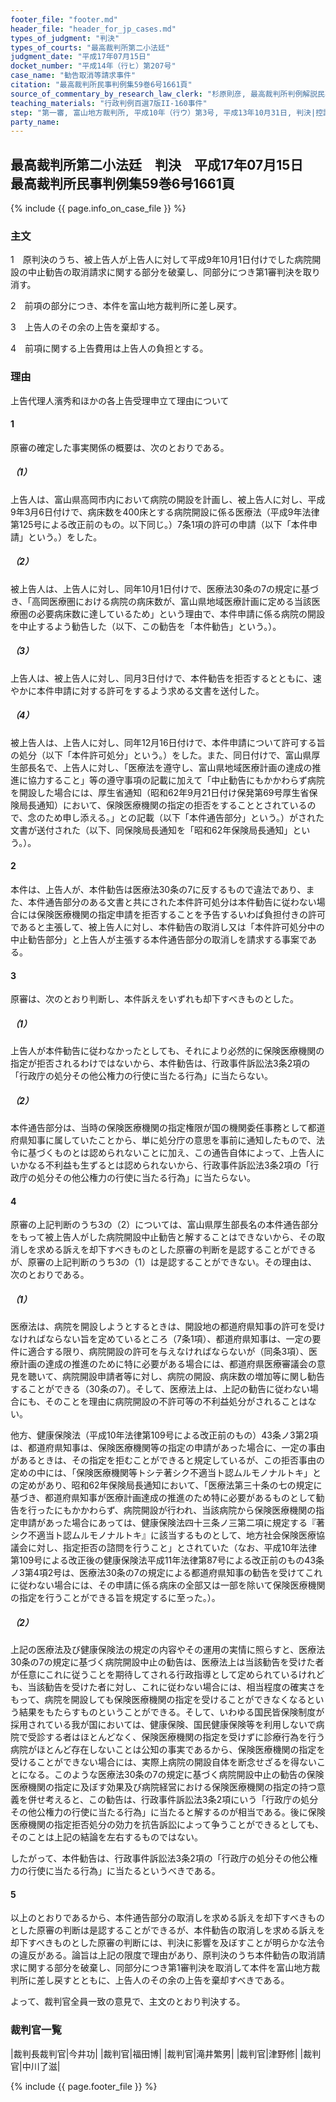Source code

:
 ```yaml
---
footer_file: "footer.md"
header_file: "header_for_jp_cases.md"
types_of_judgment: "判決"
types_of_courts: "最高裁判所第二小法廷"
judgment_date: "平成17年07月15日"
docket_number: "平成14年（行ヒ）第207号"
case_name: "勧告取消等請求事件"
citation: "最高裁判所民事判例集59巻6号1661頁"
source_of_commentary_by_research_law_clerk: "杉原則彦, 最高裁判所判例解説民事篇平成17年度440頁"
teaching_materials: "行政判例百選7版II-160事件"
step: "第一審, 富山地方裁判所, 平成10年（行ウ）第3号, 平成13年10月31日, 判決|控訴審, 名古屋高等裁判所金沢支部, 平成13年（行コ）第18号, 平成14年5月20日, 判決|差戻第一審, 富山地方裁判所, 平成17年（行ウ）第5号, 平成19年, 8月29日, 判決|差戻控訴審, 名古屋高等裁判所金沢支部, 平成19年（行コ）第18号, 平成20年, 7月23日, 判決"
party_name:
---
```


## 最高裁判所第二小法廷　判決　平成17年07月15日　最高裁判所民事判例集59巻6号1661頁




{% include {{ page.info_on_case_file }}  %}

















### 主文



1　原判決のうち、被上告人が上告人に対して平成9年10月1日付けでした病院開設の中止勧告の取消請求に関する部分を破棄し、同部分につき第1審判決を取り消す。

2　前項の部分につき、本件を富山地方裁判所に差し戻す。

3　上告人のその余の上告を棄却する。

4　前項に関する上告費用は上告人の負担とする。





### 理由



上告代理人濱秀和ほかの各上告受理申立て理由について

#### 1

原審の確定した事実関係の概要は、次のとおりである。

##### （1）

上告人は、富山県高岡市内において病院の開設を計画し、被上告人に対し、平成9年3月6日付けで、病床数を400床とする病院開設に係る医療法（平成9年法律第125号による改正前のもの。以下同じ。）7条1項の許可の申請（以下「本件申請」という。）をした。

##### （2）

被上告人は、上告人に対し、同年10月1日付けで、医療法30条の7の規定に基づき、「高岡医療圏における病院の病床数が、富山県地域医療計画に定める当該医療圏の必要病床数に達しているため」という理由で、本件申請に係る病院の開設を中止するよう勧告した（以下、この勧告を「本件勧告」という。）。

##### （3）

上告人は、被上告人に対し、同月3日付けで、本件勧告を拒否するとともに、速やかに本件申請に対する許可をするよう求める文書を送付した。

##### （4）

被上告人は、上告人に対し、同年12月16日付けで、本件申請について許可する旨の処分（以下「本件許可処分」という。）をした。また、同日付けで、富山県厚生部長名で、上告人に対し、「医療法を遵守し、富山県地域医療計画の達成の推進に協力すること」等の遵守事項の記載に加えて「中止勧告にもかかわらず病院を開設した場合には、厚生省通知（昭和62年9月21日付け保発第69号厚生省保険局長通知）において、保険医療機関の指定の拒否をすることとされているので、念のため申し添える。」との記載（以下「本件通告部分」という。）がされた文書が送付された（以下、同保険局長通知を「昭和62年保険局長通知」という。）。

#### 2

本件は、上告人が、本件勧告は医療法30条の7に反するもので違法であり、また、本件通告部分のある文書と共にされた本件許可処分は本件勧告に従わない場合には保険医療機関の指定申請を拒否することを予告するいわば負担付きの許可であると主張して、被上告人に対し、本件勧告の取消し又は「本件許可処分中の中止勧告部分」と上告人が主張する本件通告部分の取消しを請求する事案である。

#### 3

原審は、次のとおり判断し、本件訴えをいずれも却下すべきものとした。

##### （1）

上告人が本件勧告に従わなかったとしても、それにより必然的に保険医療機関の指定が拒否されるわけではないから、本件勧告は、行政事件訴訟法3条2項の「行政庁の処分その他公権力の行使に当たる行為」に当たらない。

##### （2）

本件通告部分は、当時の保険医療機関の指定権限が国の機関委任事務として都道府県知事に属していたことから、単に処分庁の意思を事前に通知したもので、法令に基づくものとは認められないことに加え、この通告自体によって、上告人にいかなる不利益も生ずるとは認められないから、行政事件訴訟法3条2項の「行政庁の処分その他公権力の行使に当たる行為」に当たらない。

#### 4

原審の上記判断のうち3の（2）については、富山県厚生部長名の本件通告部分をもって被上告人がした病院開設中止勧告と解することはできないから、その取消しを求める訴えを却下すべきものとした原審の判断を是認することができるが、原審の上記判断のうち3の（1）は是認することができない。その理由は、次のとおりである。

##### （1）

医療法は、病院を開設しようとするときは、開設地の都道府県知事の許可を受けなければならない旨を定めているところ（7条1項）、都道府県知事は、一定の要件に適合する限り、病院開設の許可を与えなければならないが（同条3項）、医療計画の達成の推進のために特に必要がある場合には、都道府県医療審議会の意見を聴いて、病院開設申請者等に対し、病院の開設、病床数の増加等に関し勧告することができる（30条の7）。そして、医療法上は、上記の勧告に従わない場合にも、そのことを理由に病院開設の不許可等の不利益処分がされることはない。

他方、健康保険法（平成10年法律第109号による改正前のもの）43条ノ3第2項は、都道府県知事は、保険医療機関等の指定の申請があった場合に、一定の事由があるときは、その指定を拒むことができると規定しているが、この拒否事由の定めの中には、「保険医療機関等トシテ著シク不適当ト認ムルモノナルトキ」との定めがあり、昭和62年保険局長通知において、「医療法第三十条の七の規定に基づき、都道府県知事が医療計画達成の推進のため特に必要があるものとして勧告を行ったにもかかわらず、病院開設が行われ、当該病院から保険医療機関の指定申請があった場合にあっては、健康保険法四十三条ノ三第二項に規定する『著シク不適当ト認ムルモノナルトキ』に該当するものとして、地方社会保険医療協議会に対し、指定拒否の諮問を行うこと」とされていた（なお、平成10年法律第109号による改正後の健康保険法平成11年法律第87号による改正前のもの43条ノ3第4項2号は、医療法30条の7の規定による都道府県知事の勧告を受けてこれに従わない場合には、その申請に係る病床の全部又は一部を除いて保険医療機関の指定を行うことができる旨を規定するに至った。）。

##### （2）

上記の医療法及び健康保険法の規定の内容やその運用の実情に照らすと、医療法30条の7の規定に基づく病院開設中止の勧告は、医療法上は当該勧告を受けた者が任意にこれに従うことを期待してされる行政指導として定められているけれども、当該勧告を受けた者に対し、これに従わない場合には、相当程度の確実さをもって、病院を開設しても保険医療機関の指定を受けることができなくなるという結果をもたらすものということができる。そして、いわゆる国民皆保険制度が採用されている我が国においては、健康保険、国民健康保険等を利用しないで病院で受診する者はほとんどなく、保険医療機関の指定を受けずに診療行為を行う病院がほとんど存在しないことは公知の事実であるから、保険医療機関の指定を受けることができない場合には、実際上病院の開設自体を断念せざるを得ないことになる。このような医療法30条の7の規定に基づく病院開設中止の勧告の保険医療機関の指定に及ぼす効果及び病院経営における保険医療機関の指定の持つ意義を併せ考えると、この勧告は、行政事件訴訟法3条2項にいう「行政庁の処分その他公権力の行使に当たる行為」に当たると解するのが相当である。後に保険医療機関の指定拒否処分の効力を抗告訴訟によって争うことができるとしても、そのことは上記の結論を左右するものではない。

したがって、本件勧告は、行政事件訴訟法3条2項の「行政庁の処分その他公権力の行使に当たる行為」に当たるというべきである。

#### 5

以上のとおりであるから、本件通告部分の取消しを求める訴えを却下すべきものとした原審の判断は是認することができるが、本件勧告の取消しを求める訴えを却下すべきものとした原審の判断には、判決に影響を及ぼすことが明らかな法令の違反がある。論旨は上記の限度で理由があり、原判決のうち本件勧告の取消請求に関する部分を破棄し、同部分につき第1審判決を取消して本件を富山地方裁判所に差し戻すとともに、上告人のその余の上告を棄却すべきである。

よって、裁判官全員一致の意見で、主文のとおり判決する。

### 裁判官一覧

|裁判長裁判官|今井功|
|裁判官|福田博|
|裁判官|滝井繁男|
|裁判官|津野修|
|裁判官|中川了滋|


{% include {{ page.footer_file }}  %}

──────

**What is required:** Give the number of lines in the records that hold the word "最高裁判所第二小法廷", with no other words.

**Answer to this task:** 2